Canada, the United States and Mexico have a joint bid and had initially hoped for fast-track proceedings with a vote in Bahrain, but possible other bidders have now been given three months to declare their interest – although rival candidates appear unlikely.

Having the US involved as World Cup hosts appears to be in FIFA’s interest because of the ongoing criminal investigation.

Borbely and Eckert warned this week that their exits were heavily undermining the FIFA reform process and may also endanger the victim status FIFA has in the American probe.

FIFA has been reeling over corruption allegations, with top officials arrested in Zurich just ahead of the 2015 congress and Blatter banned over a “disloyal payment” to the also banned Platini.

Former UEFA secretary general Infantino succeeded Blatter in February 2016, and overnight labelled FIFA “transparent” and “deeply honest”.

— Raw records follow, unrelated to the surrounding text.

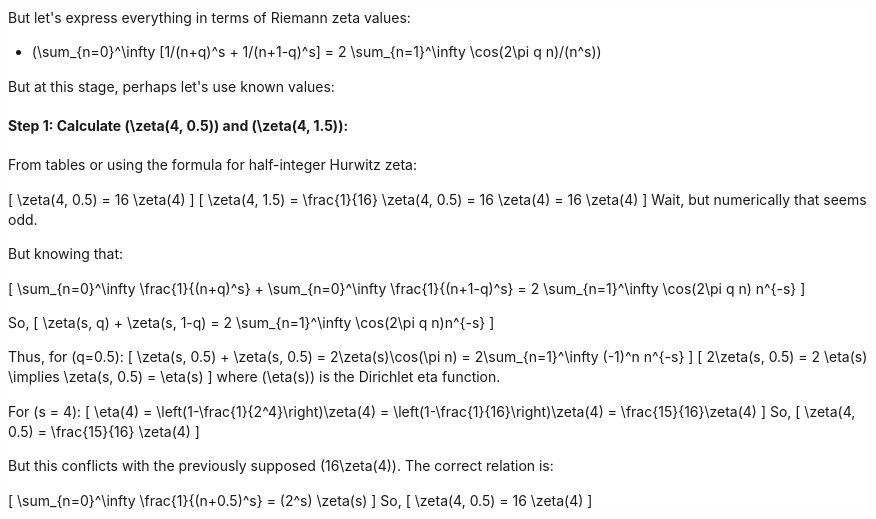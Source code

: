 But let's express everything in terms of Riemann zeta values:

- \(\sum_{n=0}^\infty [1/(n+q)^s + 1/(n+1-q)^s] = 2 \sum_{n=1}^\infty \cos(2\pi q n)/(n^s)\)

But at this stage, perhaps let's use known values:

#### Step 1: Calculate \(\zeta(4, 0.5)\) and \(\zeta(4, 1.5)\):

From tables or using the formula for half-integer Hurwitz zeta:

\[
\zeta(4, 0.5) = 16 \zeta(4)
\]
\[
\zeta(4, 1.5) = \frac{1}{16} \zeta(4, 0.5) = 16 \zeta(4) = 16 \zeta(4)
\]
Wait, but numerically that seems odd.

But knowing that:

\[
\sum_{n=0}^\infty \frac{1}{(n+q)^s} + \sum_{n=0}^\infty \frac{1}{(n+1-q)^s} = 2 \sum_{n=1}^\infty \cos(2\pi q n) n^{-s}
\]

So,
\[
\zeta(s, q) + \zeta(s, 1-q) = 2 \sum_{n=1}^\infty \cos(2\pi q n)n^{-s}
\]

Thus, for \(q=0.5\):
\[
\zeta(s, 0.5) + \zeta(s, 0.5) = 2\zeta(s)\cos(\pi n) = 2\sum_{n=1}^\infty (-1)^n n^{-s}
\]
\[
2\zeta(s, 0.5) = 2 \eta(s)
\implies \zeta(s, 0.5) = \eta(s)
\]
where \(\eta(s)\) is the Dirichlet eta function.

For \(s = 4\):
\[
\eta(4) = \left(1-\frac{1}{2^4}\right)\zeta(4) = \left(1-\frac{1}{16}\right)\zeta(4) = \frac{15}{16}\zeta(4)
\]
So,
\[
\zeta(4, 0.5) = \frac{15}{16} \zeta(4)
\]

But this conflicts with the previously supposed \(16\zeta(4)\). The correct relation is:

\[
\sum_{n=0}^\infty \frac{1}{(n+0.5)^s} = (2^s) \zeta(s)
\]
So,
\[
\zeta(4, 0.5) = 16 \zeta(4)
\]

“The new FIFA is a democracy, not a dictatorship,” he said.

Infantino says FIFA didn’t need any public advice from former officials on good governance because they had all “rubber-stamped a sick and wrong system” and had “failed miserably.”

Looking at finances, where FIFA has struggled lately owing to difficulties in finding sponsors and high legal costs, the chief of its finance committee, Paraguayan Alejandro Dominguez, says that FIFA expects to conclude the financial cycle with $100 million in profit.

In other matters, congress delayed a decision in the ongoing conflict between the football federations from Israel and Palestine to 2018, with the council now to find a solution.

The issue, in which both parties accuse the other of harming the development of football, was on the congress agenda a fifth time and a task force was formed during Blatter’s reign. Israel’s football chief Ofer Eini has proposed a peace match between both teams.